Why, then, is it acceptable for our self-proclaimed penny-pinching politicians to proclaim that higher wages for public employees will be a burden for the state, but not apply that rule to our #1 job creators, small businesses. And in addition recklessly agree to over five times that amount as a wage hike on those who are struggling the most in our communities.  Let’s not forget: 99.2% of all businesses in California are small businesses, and small businesses create 2/3 of all net new jobs.

It is obvious many of our leaders don’t understand how a small business is run or the sheer economic fallout these new costs will have. Those who claim “It’s long overdue for employees to make more money” simply don’t get it. A minimum wage is a starting wage – never intended to be a long-term wage. When new and unanticipated costs go up for a business that already has nothing in the till, how do you think that money comes about? It doesn’t – an employer must now face the grim crossroad of raising prices (further driving away customers) or, more likely, paring back shifts and hours, or handing out pink slips.
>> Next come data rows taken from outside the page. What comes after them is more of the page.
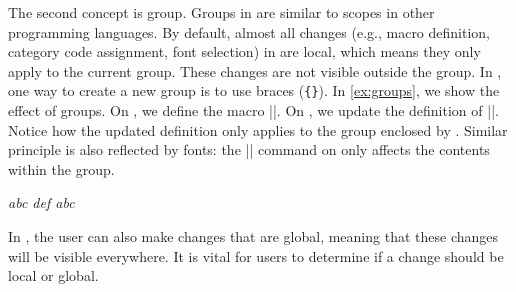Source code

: \documentclass{ltugboat}
\begin{document}
The second concept is group.
Groups in \LT{} are similar to scopes in other programming languages.
By default, almost all changes (e.g., macro definition, category code assignment, font selection) in \LT{} are local, which means they only apply to the current group.
These changes are not visible outside the group.
In \LT{}, one way to create a new group is to use braces (\verb|{}|).
In \cref{ex:groups}, we show the effect of groups.
On , we define the macro \inltex|\abc|.
On , we update the definition of \inltex|\abc|.
Notice how the updated definition only applies to the group enclosed by .
Similar principle is also reflected by fonts: the \inltex|\normalfont| command on  only affects the contents within the group.
\begin{latexsample}[examplelabel={ex:groups},exampletitle={Groups}]
\itshape
\def\abc{abc }%
\abc%
{%
  \normalfont%
  \def\abc{def }%
  \abc%
}%
\abc%
\end{latexsample}
\noindent In \LT{}, the user can also make changes that are global, meaning that these changes will be visible everywhere.
It is vital for \LT{} users to determine if a change should be local or global.
\end{document}
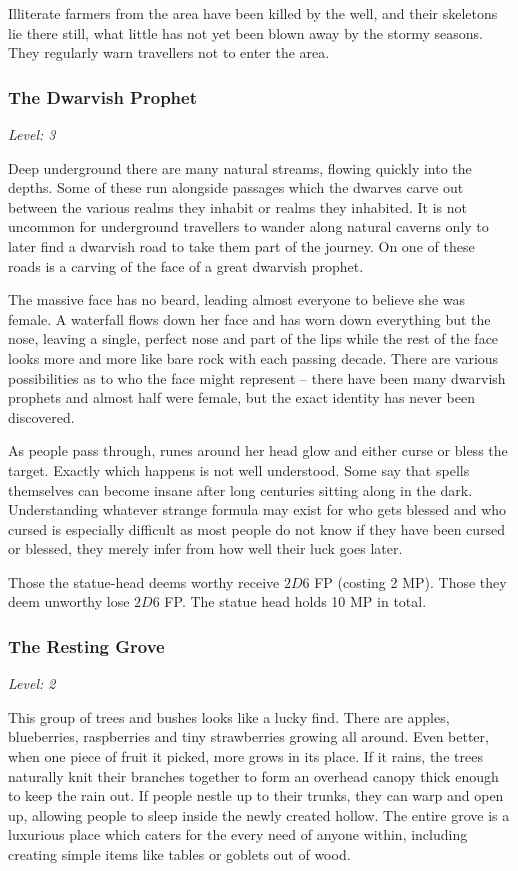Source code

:Illiterate farmers from the area have been killed by the well, and their skeletons lie there still, what little has not yet been blown away by the stormy seasons.  They regularly warn travellers not to enter the area.

\subsubsection{The Dwarvish Prophet}

\textit{Level: 3}

Deep underground there are many natural streams, flowing quickly into the depths.  Some of these run alongside passages which the dwarves carve out between the various realms they inhabit or realms they inhabited.  It is not uncommon for underground travellers to wander along natural caverns only to later find a dwarvish road to take them part of the journey.  On one of these roads is a carving of the face of a great dwarvish prophet.

The massive face has no beard, leading almost everyone to believe she was female.  A waterfall flows down her face and has worn down everything but the nose, leaving a single, perfect nose and part of the lips while the rest of the face looks more and more like bare rock with each passing decade.  There are various possibilities as to who the face might represent -- there have been many dwarvish prophets and almost half were female, but the exact identity has never been discovered.

As people pass through, runes around her head glow and either curse or bless the target.  Exactly which happens is not well understood.  Some say that spells themselves can become insane after long centuries sitting along in the dark.  Understanding whatever strange formula may exist for who gets blessed and who cursed is especially difficult as most people do not know if they have been cursed or blessed, they merely infer from how well their luck goes later.

Those the statue-head deems worthy receive $2D6$ FP (costing 2 MP).  Those they deem unworthy lose $2D6$ FP.  The statue head holds 10 MP in total.

\subsubsection{The Resting Grove}

\textit{Level: 2}

This group of trees and bushes looks like a lucky find.  There are apples, blueberries, raspberries and tiny strawberries growing all around.  Even better, when one piece of fruit it picked, more grows in its place.  If it rains, the trees naturally knit their branches together  to form an overhead canopy thick enough to keep the rain out.  If people nestle up to their trunks, they can warp and open up, allowing people to sleep inside the newly created hollow.  The entire grove is a luxurious place which caters for the every need of anyone within, including creating simple items like tables or goblets out of wood.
A member of ours with a fledgling restaurant and catering company in Northern California told me just yesterday, “I love my employees – they are my family. It will devastate me if I have to cut their hours or, worse, let them go.”

And even small businesses that pay above minimum wage will feel a huge impact if AB 10 passes, for they will now be forced to pay higher wages among their staff. It may sound like “the right thing for them to do”, but again – where does that money come from? If it’s not there it will have to come from somewhere. That “somewhere” will most likely be from the very individuals wage hike proponents aim to help: entry-level employees.

Let’s not forget – both Republicans and Democrats alike have previously approved minimum wage hikes and felt quite the hangover shortly thereafter.  We should recall that both Presidents Bush, 41 and 43, went along with increases and so did the Newt Gingrich Congress in 1996 only to regrettably witness severe job loss thereafter. After the July 2009 increase in the federal minimum wage, 600,000 teen jobs disappeared in the following six months even as the Gross Domestic Product expanded.

A minimum wage increase has a nice ring to it – – it’s warm and fuzzy verbiage with politicians who think they’re scoring points with voters by promising jobs, a step up in the workplace, and a chance for small businesses to grow and thrive.

If AB 10 passes, watch the house of cards fall on every Main Street in every California community:

If you have a job – especially an entry level job – good luck keeping it, let alone finding a chance to grow in the company;

If you’re looking for a job, the best of luck to you: your elected officials just made finding a position as a line cook, retail clerk, or server that much further out of reach;

And if you have or are thinking of running a small business, we can only pray for you in a state with the highest sales, income and gas taxes, the most sweeping and devastating regulations and frivolous lawsuits continuing to abound on almost every Main Street block.

Governor and Legislature: Job CERTAINTY is what Californians need right now, not a 25% wage hike on the backs of our devastated small employers.

We hope that every Californian will contact their legislators and the Governor to tell them  that AB 10 is the wrong way out of the deep hole Californians are in, the wrong way to create jobs, the wrong way to give us the hope and future the people of our state so desperately deserve right now.